“Be kind and compassionate to one another, forgiving each other, just as in Christ God forgave you.” (Ephesians 4:32)
It can be so easy to hold on to bitterness and anger, but God desires for us to experience the peace that can only come when we ask Him to help us release feelings of resentment. Instead of harboring these feelings, we can look to Christ’s example of forgiveness that comes from a place of love and grace, striving to be “kind and compassionate” and to “forgive each other, just as in Christ God forgave us.” When we find it challenging to forgive, may we consider the grace that He extends to us each day. No matter how many times we fall short, His compassion never fails. God can help us remove bitterness from our hearts, so we’re free to remain hopeful and receptive to His love.
- When has someone hurt you?
- What did you learn from that moment?
Heavenly Father, thank You for the people You’ve placed in our lives. Help us to have loving and forgiving spirits.
You were taught, with regard to your former way of life, to put off your old self, which is being corrupted by its deceitful desires; to be made new in the attitude of your minds; and to put on the new self, created to be like God in true righteousness and holiness.
Therefore each of you must put off falsehood and speak truthfully to your neighbor, for we are all members of one body. “In your anger do not sin”; Do not let the sun go down while you are still angry, and do not give the devil a foothold. Anyone who has been stealing must steal no longer, but must work, doing something useful with their own hands, that they may have something to share with those in need.
Do not let any unwholesome talk come out of your mouths, but only what is helpful for building others up according to their needs, that it may benefit those who listen. And do not grieve the Holy Spirit of God, with whom you were sealed for the day of redemption. Get rid of al bitterness, rage and anger, brawling and slander, along with every form of malice. Be kind and compassionate to one another, forgiving each other, just as in Christ God forgave you.

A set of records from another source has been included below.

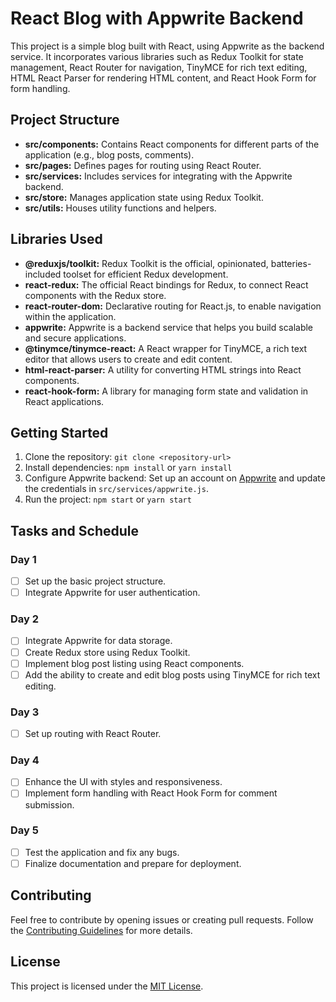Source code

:# React Blog with Appwrite Backend

This project is a simple blog built with React, using Appwrite as the backend service. It incorporates various libraries such as Redux Toolkit for state management, React Router for navigation, TinyMCE for rich text editing, HTML React Parser for rendering HTML content, and React Hook Form for form handling.

## Project Structure

- **src/components:** Contains React components for different parts of the application (e.g., blog posts, comments).
- **src/pages:** Defines pages for routing using React Router.
- **src/services:** Includes services for integrating with the Appwrite backend.
- **src/store:** Manages application state using Redux Toolkit.
- **src/utils:** Houses utility functions and helpers.

## Libraries Used

- **@reduxjs/toolkit:** Redux Toolkit is the official, opinionated, batteries-included toolset for efficient Redux development.
- **react-redux:** The official React bindings for Redux, to connect React components with the Redux store.
- **react-router-dom:** Declarative routing for React.js, to enable navigation within the application.
- **appwrite:** Appwrite is a backend service that helps you build scalable and secure applications.
- **@tinymce/tinymce-react:** A React wrapper for TinyMCE, a rich text editor that allows users to create and edit content.
- **html-react-parser:** A utility for converting HTML strings into React components.
- **react-hook-form:** A library for managing form state and validation in React applications.

## Getting Started

1. Clone the repository: `git clone <repository-url>`
2. Install dependencies: `npm install` or `yarn install`
3. Configure Appwrite backend: Set up an account on [Appwrite](https://appwrite.io/) and update the credentials in `src/services/appwrite.js`.
4. Run the project: `npm start` or `yarn start`

## Tasks and Schedule

### Day 1

- [ ] Set up the basic project structure.
- [ ] Integrate Appwrite for user authentication.

### Day 2

- [ ] Integrate Appwrite for data storage.
- [ ] Create Redux store using Redux Toolkit.
- [ ] Implement blog post listing using React components.
- [ ] Add the ability to create and edit blog posts using TinyMCE for rich text editing.

### Day 3

<!-- - [ ] Implement comment functionality using React components. -->
- [ ] Set up routing with React Router.

### Day 4

- [ ] Enhance the UI with styles and responsiveness.
- [ ] Implement form handling with React Hook Form for comment submission.

### Day 5

- [ ] Test the application and fix any bugs.
- [ ] Finalize documentation and prepare for deployment.

## Contributing

Feel free to contribute by opening issues or creating pull requests. Follow the [Contributing Guidelines](CONTRIBUTING.md) for more details.

## License

This project is licensed under the [MIT License](LICENSE).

There’s some debate among scholars as to the actual destination of the letter of Ephesians. In Ephesians 1:1, the words “in Ephesus” are absent in several ancient manuscripts-causing some to view this as an “encyclical letter”-a letter that was to be circulated among the various church gatherings in Asia Minor. Adding to this theory is that Paul addresses no individuals, which seems unusual, especially compared to Romans 16, where he mentions no less than twenty-six people by name while also referring to many others in that congregation. Many scholars, however, hold to the church at Ephesus as being the proper first destination, with the letter to be circulated to other churches from there. The circular nature of the letter perhaps explains its lack of personal address.